Cyanotech stock soars on ethanol speculation
False Internet rumors drive the per-share price up to 85 cents
Shares of Cyanotech Corp., a Big Island producer of nutritional products from microalgae, made their biggest percentage gain yesterday in nearly two years after several postings on an Internet message board linked the company's algae plants to a possible source of the alternative fuel ethanol.
The only problem? Cyanotech is not doing anything involving ethanol, and says it has no plans to start.
The Kona-based company's stock jumped 18.2 percent, or 13 cents, to 85 cents on volume of 871,700 -- more than 18 times its daily average of 48,087, according to Bloomberg data. That brought the stock's two-day gain to 34.9 percent after the shares rose more than 14 percent on Thursday.
The markets were closed Friday to observe Good Friday.
The last time the shares had a bigger percentage gain was on July 2, 2004, when they rose 24.8 percent. It also was the highest close for the stock since Nov. 3, 2005, when it finished at 92 cents.
The price move, and a sudden flurry of bullish postings on the Yahoo! Finance message board system, came in the absence of any actual announcement from the company involving ethanol.
In fact, yesterday, Gerald Cysewski, chairman, president and chief executive of Cyanotech, said the company intends to focus on its current products and that ethanol is a low-value commodity product that Cyanotech has no plans to develop.

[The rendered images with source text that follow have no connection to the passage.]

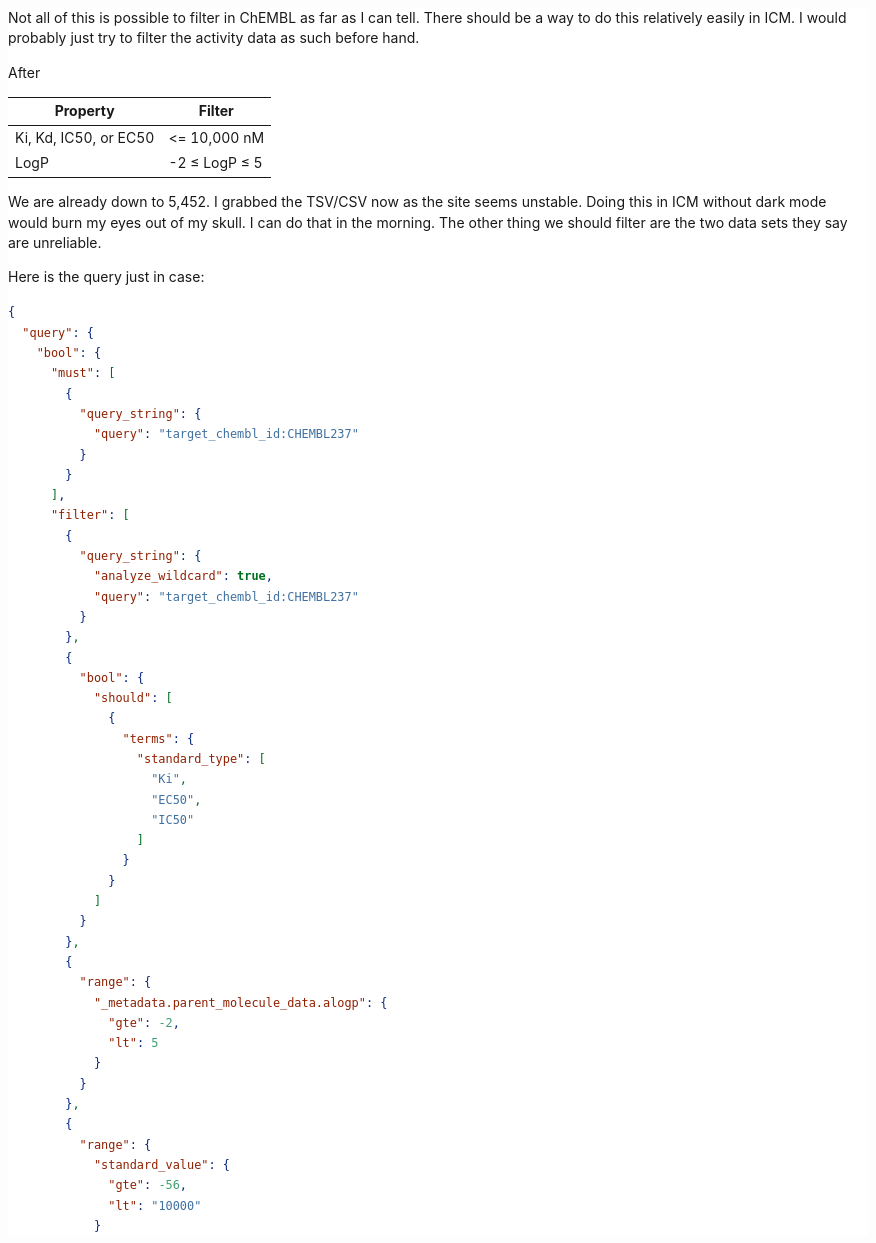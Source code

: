 Not all of this is possible to filter in ChEMBL as far as I can tell. There should be a way to do this relatively easily in ICM. I would probably just try to filter the activity data as such before hand. 

After 


| Property                    | Filter                  |
|-----------------------------|-------------------------|
| Ki, Kd, IC50, or EC50       | <= 10,000 nM   |
| LogP                        | -2 ≤ LogP ≤ 5           |

We are already down to 5,452. I grabbed the TSV/CSV now as the site seems unstable. Doing this in ICM without dark mode would burn my eyes out of my skull. I can do that in the morning. The other thing we should filter are the two data sets they say are unreliable.

Here is the query just in case:

```json
{
  "query": {
    "bool": {
      "must": [
        {
          "query_string": {
            "query": "target_chembl_id:CHEMBL237"
          }
        }
      ],
      "filter": [
        {
          "query_string": {
            "analyze_wildcard": true,
            "query": "target_chembl_id:CHEMBL237"
          }
        },
        {
          "bool": {
            "should": [
              {
                "terms": {
                  "standard_type": [
                    "Ki",
                    "EC50",
                    "IC50"
                  ]
                }
              }
            ]
          }
        },
        {
          "range": {
            "_metadata.parent_molecule_data.alogp": {
              "gte": -2,
              "lt": 5
            }
          }
        },
        {
          "range": {
            "standard_value": {
              "gte": -56,
              "lt": "10000"
            }
```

"We've made no announcements that we are directing any research effort toward the production of ethanol from microalgae," Cysewski said. "Our mission remains to produce high-value natural products from microalgae. We expect to make no announcement of a change in that corporate philosophy."
Cysewski said if ethanol were used as a fuel at $2.50 a gallon, its price would equate to about 70 cents a kilogram. He said Cyanotech's current products sell from $19 to $500 a kilogram.
Ethanol, made by fermenting and processing grains, corn and sugar cane, can be used as an alternative fuel that allows people to rely less on petroleum-based gasoline. Algae cannot produce ethanol directly, but can be grown as a source of carbohydrates, which could be hydrolyzed and fermented into ethanol.
Cyanotech's three main products are BioAstin, a natural source of astaxanthin, which has been shown to be an extremely potent antioxidant as well as having anti-inflammatory properties; Spirulina, a whole microalgae rich in many nutrients, including antioxidants such as beta-carotene and zeaxanthin; and NatuRose, a source of natural astaxanthin for use in animal feeds.
The company is facing delisting from the Nasdaq SmallCap market if it does not comply with a Nasdaq-imposed deadline to boost its stock to at least $1 a share for 10 consecutive trading days.
The company has until May 30 to achieve compliance, but it could receive a six-month extension to meet that requirement if it maintains all other listing criteria besides the $1 stock price.
Cysewski said yesterday that the company remains in compliance with all the other criteria and likely would be granted an extension. He said if the stock is ultimately delisted, then the shares would trade on the Over-the-Counter Bulletin Board.
Cyanotech, which posted a fiscal third-quarter loss of $294,000 in the period ended Dec. 31, is expected to report its fiscal fourth-quarter and year-end results next month.